Either way I suggest picking up David's presorting patchset since it is already done and use its infrastructure for any further improvements.

As far as a linear probe you get an average of n lookups with a packing density of 1-1/n so you are right; a linear probe with a density of say 1/2 is probably best.

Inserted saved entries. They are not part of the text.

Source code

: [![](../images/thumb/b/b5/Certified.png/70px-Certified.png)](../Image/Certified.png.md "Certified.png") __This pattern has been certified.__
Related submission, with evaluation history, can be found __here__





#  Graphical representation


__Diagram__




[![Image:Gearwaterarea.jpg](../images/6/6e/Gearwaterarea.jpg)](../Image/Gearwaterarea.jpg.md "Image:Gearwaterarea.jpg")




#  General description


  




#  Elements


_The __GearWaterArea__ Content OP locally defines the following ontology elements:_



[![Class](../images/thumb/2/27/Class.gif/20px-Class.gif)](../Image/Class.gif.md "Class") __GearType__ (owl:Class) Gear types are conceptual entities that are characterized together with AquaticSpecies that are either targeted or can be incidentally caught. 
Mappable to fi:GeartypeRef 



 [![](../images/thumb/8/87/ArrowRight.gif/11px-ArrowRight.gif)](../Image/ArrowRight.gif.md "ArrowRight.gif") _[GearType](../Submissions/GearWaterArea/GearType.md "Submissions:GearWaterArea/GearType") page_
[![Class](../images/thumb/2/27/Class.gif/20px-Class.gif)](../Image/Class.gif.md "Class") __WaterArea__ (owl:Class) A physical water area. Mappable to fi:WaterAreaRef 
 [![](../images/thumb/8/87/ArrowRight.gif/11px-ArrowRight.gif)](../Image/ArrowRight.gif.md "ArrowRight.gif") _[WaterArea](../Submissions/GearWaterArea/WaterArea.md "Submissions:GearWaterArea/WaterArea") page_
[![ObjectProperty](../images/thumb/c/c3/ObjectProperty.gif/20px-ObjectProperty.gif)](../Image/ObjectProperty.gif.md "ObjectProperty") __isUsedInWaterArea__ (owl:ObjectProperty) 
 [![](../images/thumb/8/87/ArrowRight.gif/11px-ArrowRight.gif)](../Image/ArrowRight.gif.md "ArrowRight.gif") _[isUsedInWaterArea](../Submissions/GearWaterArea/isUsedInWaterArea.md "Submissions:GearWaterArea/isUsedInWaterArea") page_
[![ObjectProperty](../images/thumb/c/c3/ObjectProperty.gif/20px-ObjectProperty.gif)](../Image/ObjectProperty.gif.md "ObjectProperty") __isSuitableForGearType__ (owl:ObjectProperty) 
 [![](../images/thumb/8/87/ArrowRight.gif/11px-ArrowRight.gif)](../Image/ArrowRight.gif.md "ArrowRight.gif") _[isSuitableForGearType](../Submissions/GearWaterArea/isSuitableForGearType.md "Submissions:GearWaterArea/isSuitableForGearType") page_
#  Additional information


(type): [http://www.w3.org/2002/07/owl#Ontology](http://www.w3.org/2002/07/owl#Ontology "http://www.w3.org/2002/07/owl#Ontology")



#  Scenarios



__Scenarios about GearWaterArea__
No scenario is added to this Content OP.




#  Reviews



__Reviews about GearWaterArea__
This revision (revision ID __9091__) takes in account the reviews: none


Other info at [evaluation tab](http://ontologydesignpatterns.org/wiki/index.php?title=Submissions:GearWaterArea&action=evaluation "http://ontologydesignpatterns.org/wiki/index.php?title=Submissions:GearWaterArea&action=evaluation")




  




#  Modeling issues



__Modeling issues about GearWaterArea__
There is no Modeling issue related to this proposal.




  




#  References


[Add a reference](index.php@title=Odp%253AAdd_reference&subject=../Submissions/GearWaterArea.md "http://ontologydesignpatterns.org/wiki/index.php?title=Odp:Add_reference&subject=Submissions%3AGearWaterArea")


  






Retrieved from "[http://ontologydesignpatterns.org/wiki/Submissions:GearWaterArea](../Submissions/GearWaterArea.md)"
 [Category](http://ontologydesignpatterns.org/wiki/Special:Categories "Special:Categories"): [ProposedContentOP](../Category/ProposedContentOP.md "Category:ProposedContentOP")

Linus Torvalds <torvalds@...ux-foundation.org> wrote:

>On Thu, Apr 19, 2012 at 10:59 AM, H. Peter Anvin <hpa@...or.com> wrote:
>>
>> I would argue that the O(1) hash makes things simpler as there is no
>> need to deal with collisions at all.
>
>Most of the O(1) hashes I have seen more than made up for the trivial
>complexity of a few linear lookups by making the hash function way
>more complicated.
>
>A linear probe with a step of one really is pretty simple. Sure, you
>might want to make the initial hash "good enough" to not often hit the
>probing code, but doing a few linear probes is cheap.
>
>In contrast, the perfect linear hashes do crazy things like having
>table lookups *JUST TO COMPUTE THE HASH*.
>
>Which is f*cking stupid, really. They'll miss in the cache just at
>hash compute time, never mind at hash lookup. The table-driven
>versions look beautiful in microbenchmarks that have the tables in the
>L1 cache, but for something like the exception handling, I can
>guarantee that *nothing* is in L1, and probably not even L2.
>
>So what you want is:
> - no table lookups for hashing
> - simple code (ie a normal "a multiply and a shift/mask or two") to
>keep the I$ footprint down too
> - you *will* take a cache miss on the actual hash table lookup, that
>cannot be avoided, but linear probing at least hopefully keeps it to
>that single cache miss even if you have to do a probe or two.
>
>Remember: this is very much a "cold-cache behavior matters" case. We
>would never ever call this in a loop, at most we have loads that get a
>fair amount of exceptions (but will go through the exception code, so
>the L1 is probably blown even then).
>
>                         Linus

-- 
Sent from my mobile phone. Please excuse brevity and lack of formatting.